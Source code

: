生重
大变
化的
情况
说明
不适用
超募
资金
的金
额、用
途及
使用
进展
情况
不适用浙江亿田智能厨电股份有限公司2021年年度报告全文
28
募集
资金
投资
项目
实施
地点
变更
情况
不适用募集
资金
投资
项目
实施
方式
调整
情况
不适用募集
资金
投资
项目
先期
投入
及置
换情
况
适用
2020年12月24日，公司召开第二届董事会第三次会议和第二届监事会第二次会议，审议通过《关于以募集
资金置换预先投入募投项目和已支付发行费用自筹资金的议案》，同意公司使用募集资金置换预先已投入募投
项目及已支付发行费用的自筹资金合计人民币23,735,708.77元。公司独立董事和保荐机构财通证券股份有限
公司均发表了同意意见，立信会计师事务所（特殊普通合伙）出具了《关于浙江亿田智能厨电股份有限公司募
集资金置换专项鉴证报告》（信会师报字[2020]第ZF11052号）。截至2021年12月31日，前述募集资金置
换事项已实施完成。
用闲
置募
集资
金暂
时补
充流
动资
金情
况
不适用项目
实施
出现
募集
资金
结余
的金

———

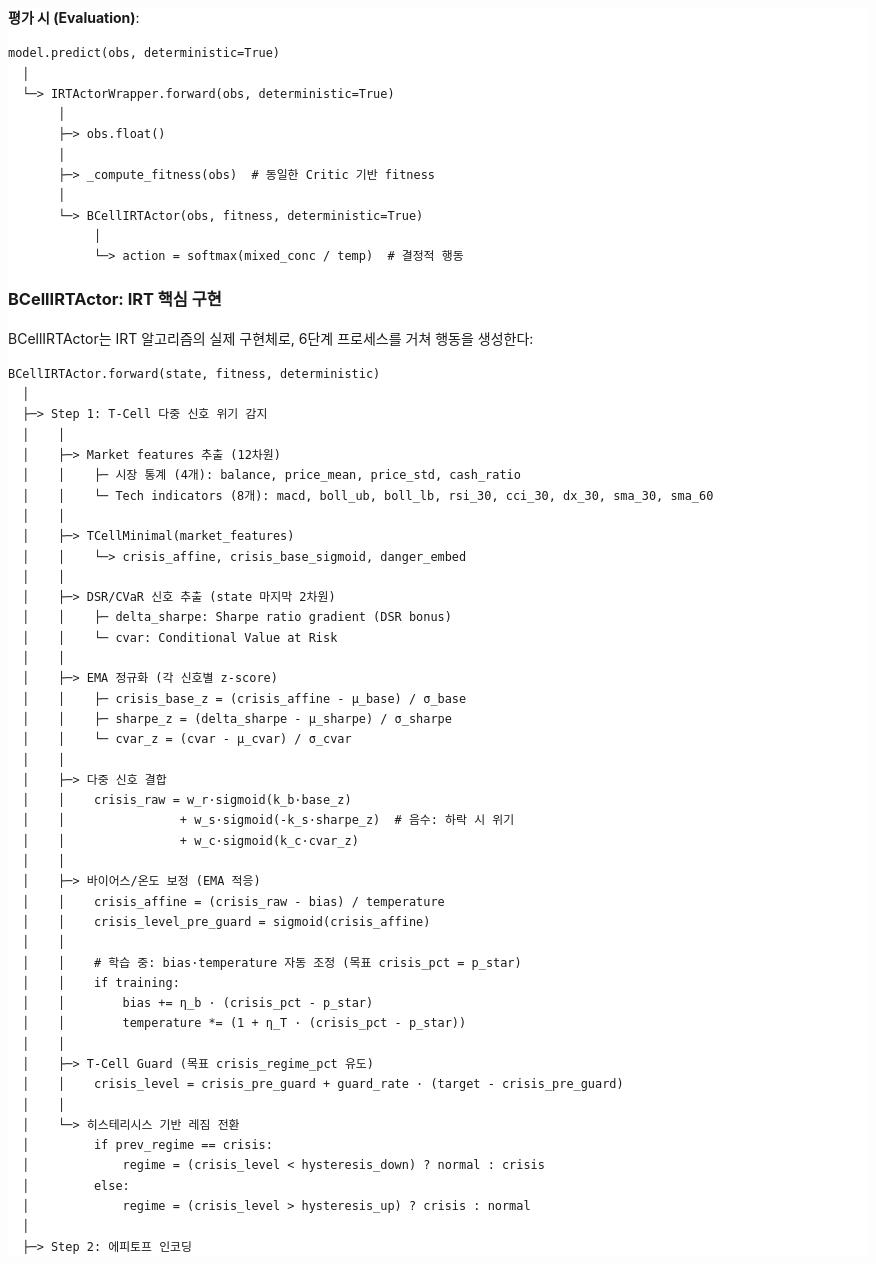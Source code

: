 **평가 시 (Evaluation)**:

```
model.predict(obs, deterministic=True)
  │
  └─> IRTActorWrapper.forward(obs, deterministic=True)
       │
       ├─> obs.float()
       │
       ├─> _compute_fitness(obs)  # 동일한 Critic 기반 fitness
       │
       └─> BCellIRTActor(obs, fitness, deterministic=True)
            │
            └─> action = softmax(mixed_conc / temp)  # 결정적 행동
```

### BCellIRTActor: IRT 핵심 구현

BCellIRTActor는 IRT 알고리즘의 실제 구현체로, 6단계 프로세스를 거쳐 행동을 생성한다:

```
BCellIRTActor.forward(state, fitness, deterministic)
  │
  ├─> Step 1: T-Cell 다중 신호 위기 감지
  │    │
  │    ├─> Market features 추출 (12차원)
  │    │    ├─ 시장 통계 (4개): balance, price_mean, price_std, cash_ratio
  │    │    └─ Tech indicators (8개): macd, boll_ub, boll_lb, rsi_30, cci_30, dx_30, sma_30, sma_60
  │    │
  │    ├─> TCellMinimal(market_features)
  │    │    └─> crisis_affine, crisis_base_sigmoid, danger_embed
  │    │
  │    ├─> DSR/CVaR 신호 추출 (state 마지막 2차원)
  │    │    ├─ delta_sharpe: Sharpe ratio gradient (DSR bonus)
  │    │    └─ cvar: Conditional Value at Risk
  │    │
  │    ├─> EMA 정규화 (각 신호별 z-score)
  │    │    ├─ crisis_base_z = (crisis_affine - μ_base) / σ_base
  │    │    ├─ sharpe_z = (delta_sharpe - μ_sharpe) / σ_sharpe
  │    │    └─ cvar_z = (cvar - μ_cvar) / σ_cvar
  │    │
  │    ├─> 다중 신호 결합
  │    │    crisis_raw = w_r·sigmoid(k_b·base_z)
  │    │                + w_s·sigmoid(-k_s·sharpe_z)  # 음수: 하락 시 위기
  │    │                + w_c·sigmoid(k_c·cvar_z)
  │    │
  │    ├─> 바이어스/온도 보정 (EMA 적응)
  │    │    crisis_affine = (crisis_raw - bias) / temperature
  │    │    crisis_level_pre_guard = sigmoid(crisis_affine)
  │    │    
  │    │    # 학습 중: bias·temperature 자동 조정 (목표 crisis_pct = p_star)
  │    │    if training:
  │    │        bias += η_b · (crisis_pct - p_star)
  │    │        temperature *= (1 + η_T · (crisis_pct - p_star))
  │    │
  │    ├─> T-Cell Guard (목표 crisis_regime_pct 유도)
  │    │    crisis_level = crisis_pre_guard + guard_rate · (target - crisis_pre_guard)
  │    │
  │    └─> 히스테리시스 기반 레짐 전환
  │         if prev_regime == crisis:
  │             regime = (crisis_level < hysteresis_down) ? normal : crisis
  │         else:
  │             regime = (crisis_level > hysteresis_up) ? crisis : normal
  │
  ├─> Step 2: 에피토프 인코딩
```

———

• _What is expected_:
Find the word "temperature" in the listing and copy each line that contains it.

• _Answer section_:
  │    │    crisis_affine = (crisis_raw - bias) / temperature
  │    │    # 학습 중: bias·temperature 자동 조정 (목표 crisis_pct = p_star)
  │    │        temperature *= (1 + η_T · (crisis_pct - p_star))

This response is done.